DM Review Published in DM Review Online in August 2005.
Unified Business Intelligence: UIMA - Is IBM Hearing Voices?

by Ronen Feldman, Ph.D.

Clearly, we are on to something with this unified business intelligence (UBI) stuff that we've been talking about for the past two years. If we weren't, IBM probably wouldn't be interested in it.

Earlier this month IBM announced the open unstructured information management architecture (UIMA) standard, essentially a platform for integrating structured data and unstructured information. Even if they don't directly claim to have done so, Big Blue has officially offered the world a blueprint for UBI. This is a very good thing; the successful unification of structured data and unstructured content means faster innovation, better CRM, improved financial insight, reduced costs and all-around better performance.

UIMA is a standard architecture developed by IBM Research that can be used to add text analytics to any application. It enables interoperability among different analytics software and enterprise applications, and provides tools for developers to speed the creation of new, reusable text analytics components.
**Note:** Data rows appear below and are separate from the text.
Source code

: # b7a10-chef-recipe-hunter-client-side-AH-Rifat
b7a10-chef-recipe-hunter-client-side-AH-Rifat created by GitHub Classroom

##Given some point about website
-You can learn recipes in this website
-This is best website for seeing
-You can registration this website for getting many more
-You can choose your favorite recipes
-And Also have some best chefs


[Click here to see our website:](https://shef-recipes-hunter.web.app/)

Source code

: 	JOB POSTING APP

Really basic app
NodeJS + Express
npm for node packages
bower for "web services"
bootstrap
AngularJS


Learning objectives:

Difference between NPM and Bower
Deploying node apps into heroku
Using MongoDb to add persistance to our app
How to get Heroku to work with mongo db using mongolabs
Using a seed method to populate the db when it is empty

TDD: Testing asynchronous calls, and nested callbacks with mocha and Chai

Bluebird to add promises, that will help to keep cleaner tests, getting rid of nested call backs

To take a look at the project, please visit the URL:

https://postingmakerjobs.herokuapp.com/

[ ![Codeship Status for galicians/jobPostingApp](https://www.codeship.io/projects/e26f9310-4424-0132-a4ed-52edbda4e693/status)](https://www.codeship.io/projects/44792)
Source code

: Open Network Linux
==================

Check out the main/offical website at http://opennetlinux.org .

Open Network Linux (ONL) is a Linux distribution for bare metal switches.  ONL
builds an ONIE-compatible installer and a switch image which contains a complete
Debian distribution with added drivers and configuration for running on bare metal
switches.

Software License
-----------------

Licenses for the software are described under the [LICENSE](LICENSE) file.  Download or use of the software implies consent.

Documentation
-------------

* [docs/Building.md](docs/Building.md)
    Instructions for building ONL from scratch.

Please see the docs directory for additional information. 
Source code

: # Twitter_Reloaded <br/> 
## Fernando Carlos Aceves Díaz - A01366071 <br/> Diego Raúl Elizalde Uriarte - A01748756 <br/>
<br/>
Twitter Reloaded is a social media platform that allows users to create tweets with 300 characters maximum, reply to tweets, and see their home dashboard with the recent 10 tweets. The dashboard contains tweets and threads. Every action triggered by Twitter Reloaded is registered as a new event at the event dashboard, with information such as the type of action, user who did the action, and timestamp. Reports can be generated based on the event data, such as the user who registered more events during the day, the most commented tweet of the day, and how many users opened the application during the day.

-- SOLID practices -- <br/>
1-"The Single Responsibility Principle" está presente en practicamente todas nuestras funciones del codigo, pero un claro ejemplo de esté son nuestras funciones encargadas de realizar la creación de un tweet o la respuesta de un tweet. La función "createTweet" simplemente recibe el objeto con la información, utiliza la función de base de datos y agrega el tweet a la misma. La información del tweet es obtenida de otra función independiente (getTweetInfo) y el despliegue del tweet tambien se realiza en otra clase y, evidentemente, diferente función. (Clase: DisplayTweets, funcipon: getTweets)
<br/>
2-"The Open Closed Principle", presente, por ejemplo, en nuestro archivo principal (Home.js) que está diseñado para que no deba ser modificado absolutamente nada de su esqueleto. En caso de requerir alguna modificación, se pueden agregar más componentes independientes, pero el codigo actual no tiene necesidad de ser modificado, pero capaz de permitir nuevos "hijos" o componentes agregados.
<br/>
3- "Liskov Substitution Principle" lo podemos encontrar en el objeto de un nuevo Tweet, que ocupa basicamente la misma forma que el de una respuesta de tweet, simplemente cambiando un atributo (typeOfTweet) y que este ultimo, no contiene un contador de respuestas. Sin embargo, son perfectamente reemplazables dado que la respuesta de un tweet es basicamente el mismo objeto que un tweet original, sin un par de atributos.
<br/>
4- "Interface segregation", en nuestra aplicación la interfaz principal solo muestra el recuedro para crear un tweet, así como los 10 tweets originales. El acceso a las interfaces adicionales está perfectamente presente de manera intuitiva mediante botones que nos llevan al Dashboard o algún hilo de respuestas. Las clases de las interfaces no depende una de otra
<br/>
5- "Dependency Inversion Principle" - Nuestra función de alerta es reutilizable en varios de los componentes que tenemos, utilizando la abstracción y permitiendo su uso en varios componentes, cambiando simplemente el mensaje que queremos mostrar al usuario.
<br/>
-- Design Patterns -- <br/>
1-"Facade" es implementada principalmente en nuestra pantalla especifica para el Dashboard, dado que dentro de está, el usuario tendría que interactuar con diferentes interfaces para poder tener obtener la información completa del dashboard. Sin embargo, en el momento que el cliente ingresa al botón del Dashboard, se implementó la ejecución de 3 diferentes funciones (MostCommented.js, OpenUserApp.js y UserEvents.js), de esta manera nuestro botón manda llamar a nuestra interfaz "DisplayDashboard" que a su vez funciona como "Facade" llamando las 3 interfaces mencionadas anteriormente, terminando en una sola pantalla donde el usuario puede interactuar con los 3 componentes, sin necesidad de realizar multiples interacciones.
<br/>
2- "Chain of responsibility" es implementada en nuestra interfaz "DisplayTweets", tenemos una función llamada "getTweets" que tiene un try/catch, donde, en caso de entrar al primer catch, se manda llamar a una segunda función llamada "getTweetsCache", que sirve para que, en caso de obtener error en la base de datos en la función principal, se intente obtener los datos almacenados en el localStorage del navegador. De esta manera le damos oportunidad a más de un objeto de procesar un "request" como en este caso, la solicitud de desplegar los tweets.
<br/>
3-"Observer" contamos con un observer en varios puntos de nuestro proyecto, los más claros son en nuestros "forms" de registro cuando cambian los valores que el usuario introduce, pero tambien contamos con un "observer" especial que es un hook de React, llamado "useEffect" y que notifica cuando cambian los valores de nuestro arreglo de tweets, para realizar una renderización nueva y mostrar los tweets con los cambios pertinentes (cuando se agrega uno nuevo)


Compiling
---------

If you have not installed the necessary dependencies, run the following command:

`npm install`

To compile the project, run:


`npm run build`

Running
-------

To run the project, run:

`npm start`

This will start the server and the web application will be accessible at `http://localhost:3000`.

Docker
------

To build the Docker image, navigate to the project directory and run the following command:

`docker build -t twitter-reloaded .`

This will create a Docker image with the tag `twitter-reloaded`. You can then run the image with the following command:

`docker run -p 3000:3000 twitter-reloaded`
UIMA can also be used to support wider reaching enterprise search applications by providing a common mechanism for delivering natural language processing, helping computers understand text and extract deeper levels of meaning, including the relationships that define specific facts. UIMA compliant text analytic components can use WebSphere Information Integrator OmniFind Edition to clarify the meaning of terms, mine text to find hidden knowledge and extract useful business information.

The UIMA news was immediately endorsed by a host of business intelligence (BI) providers, including SAS Institute, Cognos and ClearForest. These companies announced UIMA - compliant solutions for a range of applications including quality early warning, fraud detection and customer loyalty that enable companies to extract and analyze vital information from unstructured content (such as Word files, Web pages, RSS feeds, warranty claims or call center notes) for use in value-added business intelligence applications.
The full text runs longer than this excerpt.